Foutieve oordelen zijn een apart en zeer vermakelijk onderdeel van logica. Ze komen vaak voor in de dagelijkse spraak en zijn in de regel toevallig (paralogismen). Maar als er met opzet een logische fout is gemaakt in de gevolgtrekking, met als doel de gesprekspartner in verwarring te brengen en hem van het juiste denkpatroon te krijgen, dan hebben we het over sofisme.
De oorsprong van sofisme
Het woord "sofisme" heeft Griekse wortels en vertaald uit deze taal betekent "sluwe uitvinding" of "truc". Met sofisme is het gebruikelijk om een conclusie te bedoelen die is gebaseerd op een opzettelijk onjuiste verklaring. In tegenstelling tot paralogisme is sofisme een opzettelijke en opzettelijke schending van logische regels. Elk sofisme bevat dus altijd een of meerdere, vaak heel vakkundig verhulde, logische fouten.
Sofisten werden enkele van de oude Griekse filosofen van de 4e - 5e eeuw voor Christus genoemd, die grote successen boekten in de kunst van de logica. Toen, tijdens de periode van moreel verval in de samenleving van het oude Griekenland, begonnen de een na de ander de zogenaamde leraren van welsprekendheid te verschijnen, die hun doel beschouwden om wijsheid te verspreiden, en daarom noemden ze zichzelf ook sofisten. Ze redeneerden en brachten hun conclusies naar de massa, maar het probleem was dat deze sofisten geen wetenschappers waren. Veel van hun toespraken, die op het eerste gezicht overtuigend waren, waren gebaseerd op bewust valse en verkeerd geïnterpreteerde waarheden. Aristoteles sprak over sofisme als 'denkbeeldig bewijs'. Waarheid was niet het doel van de sofisten; ze probeerden het geschil te winnen of op welke manier dan ook praktisch voordeel te behalen, met de nadruk op welsprekendheid en verdraaide feiten.
Voorbeelden van opzettelijke logische fouten
Dergelijke fouten komen vooral veel voor in de oude wiskundige wetenschappen - rekenkundige, algebraïsche en geometrische sofismen. Naast wiskundige zijn er ook terminologische, psychologische en, ten slotte, logische sofismen, die voor het grootste deel op een zinloos spel lijken gebaseerd op de dubbelzinnigheid van bepaalde taalkundige uitdrukkingen, understatement, onvolledigheid en verschil in contexten. Bijvoorbeeld:
“De mens heeft wat hij niet heeft verloren. De man verloor zijn staart niet. Hij heeft dus een staart."
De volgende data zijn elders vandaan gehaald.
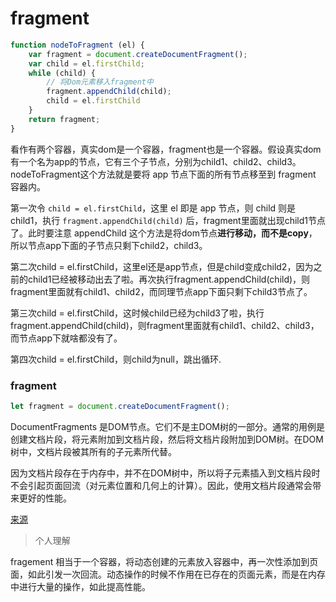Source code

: # fragment

```js
function nodeToFragment (el) {
    var fragment = document.createDocumentFragment();
    var child = el.firstChild;
    while (child) {
        // 将Dom元素移入fragment中
        fragment.appendChild(child);
        child = el.firstChild
    }
    return fragment;
}
```
看作有两个容器，真实dom是一个容器，fragment也是一个容器。假设真实dom有一个名为app的节点，它有三个子节点，分别为child1、child2、child3。nodeToFragment这个方法就是要将 app 节点下面的所有节点移至到 fragment 容器内。

第一次令 `child = el.firstChild`，这里 el 即是 app 节点，则 child 则是child1，执行 `fragment.appendChild(child)` 后，fragment里面就出现child1节点了。此时要注意 appendChild 这个方法是将dom节点**进行移动，而不是copy**，所以节点app下面的子节点只剩下child2，child3。

第二次child = el.firstChild，这里el还是app节点，但是child变成child2，因为之前的child1已经被移动出去了啦。再次执行fragment.appendChild(child)，则fragment里面就有child1、child2，而同理节点app下面只剩下child3节点了。

第三次child = el.firstChild，这时候child已经为child3了啦，执行fragment.appendChild(child)，则fragment里面就有child1、child2、child3，而节点app下就啥都没有了。

第四次child = el.firstChild，则child为null，跳出循环.


### fragment 
```js
let fragment = document.createDocumentFragment();
```

DocumentFragments 是DOM节点。它们不是主DOM树的一部分。通常的用例是创建文档片段，将元素附加到文档片段，然后将文档片段附加到DOM树。在DOM树中，文档片段被其所有的子元素所代替。

因为文档片段存在于内存中，并不在DOM树中，所以将子元素插入到文档片段时不会引起页面回流（对元素位置和几何上的计算）。因此，使用文档片段通常会带来更好的性能。


[来源](https://developer.mozilla.org/zh-CN/docs/Web/API/Document/createDocumentFragment)

> 个人理解

fragement 相当于一个容器，将动态创建的元素放入容器中，再一次性添加到页面，如此引发一次回流。动态操作的时候不作用在已存在的页面元素，而是在内存中进行大量的操作，如此提高性能。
“Je kunt zien zonder het rechteroog, net zoals je kunt zien zonder het linkeroog. Naast rechts en links heeft een mens geen andere ogen. Hieruit volgt dat om te zien, het helemaal niet nodig is om ogen te hebben."
“Hoe meer wodka je drinkt, hoe meer je handen zullen trillen. Hoe meer je je handen schudt, hoe meer alcohol er wordt gemorst. Hoe meer alcohol er wordt gemorst, hoe minder er wordt gedronken. Conclusie: om minder te drinken, moet je meer drinken."
"Socrates is een man, maar aan de andere kant is een man niet hetzelfde als Socrates. Dit betekent dat Socrates niet Socrates is, maar iets anders."